Large multi-center studies are needed to realize the utilization of quantitative MRI (qMRI) as a biomarker for cervical cancer. In this study we created a framework for a multi-center imaging biomarker study, maximizing the consistency between quantitative results in the presence of a large variety of MRI systems. This way, large deviations in qMRI values can be detected and corrected before enrolment of patients in a study. Furthermore, these results can be used to determine the statistical power of the study.
Measurements were performed in ten institutes (four 1.5T systems, six 3T systems from three vendors) prior to the inclusion of the first patient. For the trial sequences requirements were defined (Table 1) and acceleration techniques were allowed. The parameters of the benchmark sequences were specified in detail such that they were similar on all systems. Both benchmark and trial sequences were repeated to assess repeatability.
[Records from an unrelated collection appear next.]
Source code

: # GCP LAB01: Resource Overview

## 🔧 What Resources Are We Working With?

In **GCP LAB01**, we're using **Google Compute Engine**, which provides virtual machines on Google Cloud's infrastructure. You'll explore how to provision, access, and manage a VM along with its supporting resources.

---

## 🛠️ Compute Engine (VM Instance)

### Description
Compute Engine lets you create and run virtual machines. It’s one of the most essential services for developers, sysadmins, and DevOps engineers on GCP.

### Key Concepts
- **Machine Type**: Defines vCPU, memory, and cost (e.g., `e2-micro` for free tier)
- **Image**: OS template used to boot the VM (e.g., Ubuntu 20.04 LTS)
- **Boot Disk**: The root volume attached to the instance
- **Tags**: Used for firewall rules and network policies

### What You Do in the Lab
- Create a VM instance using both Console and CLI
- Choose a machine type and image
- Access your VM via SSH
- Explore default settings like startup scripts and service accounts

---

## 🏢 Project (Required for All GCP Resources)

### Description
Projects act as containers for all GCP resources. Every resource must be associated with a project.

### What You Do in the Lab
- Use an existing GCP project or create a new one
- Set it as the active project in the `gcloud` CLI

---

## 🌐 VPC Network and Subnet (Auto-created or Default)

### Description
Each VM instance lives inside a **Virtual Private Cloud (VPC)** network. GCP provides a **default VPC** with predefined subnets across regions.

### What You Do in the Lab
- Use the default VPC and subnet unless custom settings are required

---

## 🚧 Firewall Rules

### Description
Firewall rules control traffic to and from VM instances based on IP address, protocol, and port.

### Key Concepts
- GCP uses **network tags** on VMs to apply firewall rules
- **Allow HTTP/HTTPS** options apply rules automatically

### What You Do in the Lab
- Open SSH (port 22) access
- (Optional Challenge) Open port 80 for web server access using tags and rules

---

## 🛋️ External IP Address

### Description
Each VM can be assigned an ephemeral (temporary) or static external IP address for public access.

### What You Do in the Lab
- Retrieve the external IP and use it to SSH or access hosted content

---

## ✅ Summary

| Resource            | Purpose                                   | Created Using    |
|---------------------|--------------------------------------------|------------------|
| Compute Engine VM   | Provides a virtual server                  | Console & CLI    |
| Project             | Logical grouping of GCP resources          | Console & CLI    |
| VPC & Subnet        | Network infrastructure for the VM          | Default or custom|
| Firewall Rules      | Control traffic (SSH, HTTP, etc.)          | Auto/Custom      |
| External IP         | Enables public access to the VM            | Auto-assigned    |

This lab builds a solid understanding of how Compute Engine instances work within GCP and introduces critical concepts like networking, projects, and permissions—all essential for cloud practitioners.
For diffusion weighted imaging (DWI) we used the Diffusion Phantom Model 128 (High Precision Device, Inc, Boulder, Colorado, USA). As a benchmark sequence we used the sequence specified in the phantom’s manual4. T2 mapping was assessed with the Eurospin II TO5 phantom (Diagnostic Sonar LTD, Livingston, Scotland). As a benchmark sequence we used a single slice non-accelerated multi-echo spin-echo sequence. For pharmacokinetic modelling with dynamic contrast-enhanced (DCE-) MRI data the Quantitative Imaging Biomarker Alliance (QIBA) suggests to assess signal stability and linearity of the DCE sequence and the accuracy of baseline T1 mapping5. For the first two aspects, we created a phantom consisting of ten samples with gadolinium concentrations from 0 to 10 mM. For evaluation of T1 mapping, the Eurospin II TO5 phantom was used. A single-slice, non-accelerated, inversion recovery series was applied as a benchmark sequence.
Bland-Altman statistics was used to calculate the bias and 95% confidence intervals (CI) for the measured qMRI parameters. Short-term repeatability was expressed as the within-subject standard deviation (wCV) for repeated measurements. For signal stability of the DCE sequence we calculated the CV as the standard deviation of signal intensities of all dynamic scans divided by the mean. For signal linearity we converted the measured signal intensities to estimated concentration values6 and compared the values to the true values.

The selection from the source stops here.